A Palm Beach County jury on March 24, 2026, found Shannon D. Atkins, 47, not guilty of written or electronic threats to kill or do bodily injury after prosecutors said he posted violent comments about President Donald Trump on Facebook. The posts at issue dated to Jan. 19, 2025, and the jury cleared Atkins of the state charge after deliberations.
According to WPBF, an account linked to Atkins responded to another user's message with “the bullets are coming” and also posted phrases such as “Bullets please. Please Jesus! Save America.” The station reports that Atkins later told detectives he used the Facebook account and said the comments were meant as a joke, while conceding they could reasonably be taken as threats.
As reported by The Associated Press, Atkins was arrested on Jan. 24, 2025, after an Okeechobee resident tipped the FBI’s National Threat Operations Center and investigators traced the posts back to him. Officers said a traffic stop turned up cocaine, and the U.S. Secret Service would review whether federal charges were warranted.
How courts draw the line between hyperbole and true threats
Prosecutors argued in a March 25 court filing that judges and juries have to sort out protected political hyperbole from unprotected “true threats,” according to WPBF. The Supreme Court’s decision in Elonis v. United States held that a negligence standard is not enough for threat prosecutions, and the Court’s later ruling in Counterman v. Colorado required at least recklessness, meaning a subjective awareness that others could view the statements as threatening. See Justia and Justia for background on how courts weigh intent and context.

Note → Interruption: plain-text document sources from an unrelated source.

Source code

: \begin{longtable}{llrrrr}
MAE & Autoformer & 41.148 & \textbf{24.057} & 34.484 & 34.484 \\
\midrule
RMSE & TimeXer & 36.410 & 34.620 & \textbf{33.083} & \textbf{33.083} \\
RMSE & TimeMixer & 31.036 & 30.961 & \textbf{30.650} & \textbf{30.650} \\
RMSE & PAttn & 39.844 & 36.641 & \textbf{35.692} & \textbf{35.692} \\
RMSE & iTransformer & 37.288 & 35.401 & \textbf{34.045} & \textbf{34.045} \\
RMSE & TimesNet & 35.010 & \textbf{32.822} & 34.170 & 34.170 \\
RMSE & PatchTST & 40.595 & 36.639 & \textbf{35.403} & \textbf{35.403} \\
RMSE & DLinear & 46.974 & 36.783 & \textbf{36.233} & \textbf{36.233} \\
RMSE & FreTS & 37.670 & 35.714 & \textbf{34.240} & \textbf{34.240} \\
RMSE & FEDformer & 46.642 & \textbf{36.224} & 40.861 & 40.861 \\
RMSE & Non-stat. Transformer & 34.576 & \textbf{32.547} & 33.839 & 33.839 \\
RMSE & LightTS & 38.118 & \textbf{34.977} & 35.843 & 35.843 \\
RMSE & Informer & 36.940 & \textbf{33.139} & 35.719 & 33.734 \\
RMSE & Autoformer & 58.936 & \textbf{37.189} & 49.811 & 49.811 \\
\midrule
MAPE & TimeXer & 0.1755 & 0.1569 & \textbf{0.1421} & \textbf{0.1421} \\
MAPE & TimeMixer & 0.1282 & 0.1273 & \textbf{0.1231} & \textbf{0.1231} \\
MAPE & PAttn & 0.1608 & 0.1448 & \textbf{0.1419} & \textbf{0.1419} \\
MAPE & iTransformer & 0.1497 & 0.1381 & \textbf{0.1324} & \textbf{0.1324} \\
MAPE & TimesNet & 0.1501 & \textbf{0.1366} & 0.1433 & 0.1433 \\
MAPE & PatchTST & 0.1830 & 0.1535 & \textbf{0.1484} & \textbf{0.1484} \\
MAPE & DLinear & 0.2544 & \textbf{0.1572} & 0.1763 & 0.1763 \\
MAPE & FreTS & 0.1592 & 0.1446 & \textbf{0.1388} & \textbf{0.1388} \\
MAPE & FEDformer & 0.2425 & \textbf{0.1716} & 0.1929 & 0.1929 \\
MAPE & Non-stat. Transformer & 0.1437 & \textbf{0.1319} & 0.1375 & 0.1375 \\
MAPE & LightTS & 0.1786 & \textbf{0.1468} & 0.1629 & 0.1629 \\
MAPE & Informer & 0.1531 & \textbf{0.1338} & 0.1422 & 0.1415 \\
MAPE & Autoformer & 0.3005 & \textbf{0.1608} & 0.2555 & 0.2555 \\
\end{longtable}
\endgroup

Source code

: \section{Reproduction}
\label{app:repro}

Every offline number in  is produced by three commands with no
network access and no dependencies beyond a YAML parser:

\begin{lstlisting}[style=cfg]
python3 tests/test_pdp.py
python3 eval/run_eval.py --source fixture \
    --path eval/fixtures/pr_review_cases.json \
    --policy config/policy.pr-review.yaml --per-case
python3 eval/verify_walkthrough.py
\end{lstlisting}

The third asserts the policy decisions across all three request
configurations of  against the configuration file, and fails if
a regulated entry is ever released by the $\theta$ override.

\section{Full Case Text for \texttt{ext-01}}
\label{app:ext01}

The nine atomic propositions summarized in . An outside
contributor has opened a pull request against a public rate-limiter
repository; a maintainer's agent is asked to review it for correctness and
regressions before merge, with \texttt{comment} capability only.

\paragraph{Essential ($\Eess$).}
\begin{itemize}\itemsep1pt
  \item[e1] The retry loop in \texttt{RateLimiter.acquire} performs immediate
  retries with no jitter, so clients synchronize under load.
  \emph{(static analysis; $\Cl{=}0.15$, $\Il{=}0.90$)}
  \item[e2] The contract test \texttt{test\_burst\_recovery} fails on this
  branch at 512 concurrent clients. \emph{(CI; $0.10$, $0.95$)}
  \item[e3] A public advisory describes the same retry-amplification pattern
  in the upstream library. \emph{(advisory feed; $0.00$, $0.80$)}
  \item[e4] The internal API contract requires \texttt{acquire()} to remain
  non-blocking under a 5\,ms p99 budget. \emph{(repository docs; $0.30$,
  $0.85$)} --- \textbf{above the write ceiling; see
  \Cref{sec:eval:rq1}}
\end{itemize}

Local reaction and what's next
Supporters rallied online early in the case, using the hashtag #FreeShannon and telling local outlets that Atkins often jokes on social media, according to WPTV. Law enforcement has said the Secret Service will assess whether the matter merits federal action, and Atkins still faces a separate drug charge tied to the traffic stop, The Associated Press reported.
The acquittal leaves open difficult questions about when heated online rhetoric crosses the line into criminal conduct, which courts are still trying to untangle after recent Supreme Court guidance. For Palm Beach County residents, the verdict is one more data point in an ongoing debate over social media, public safety and free speech.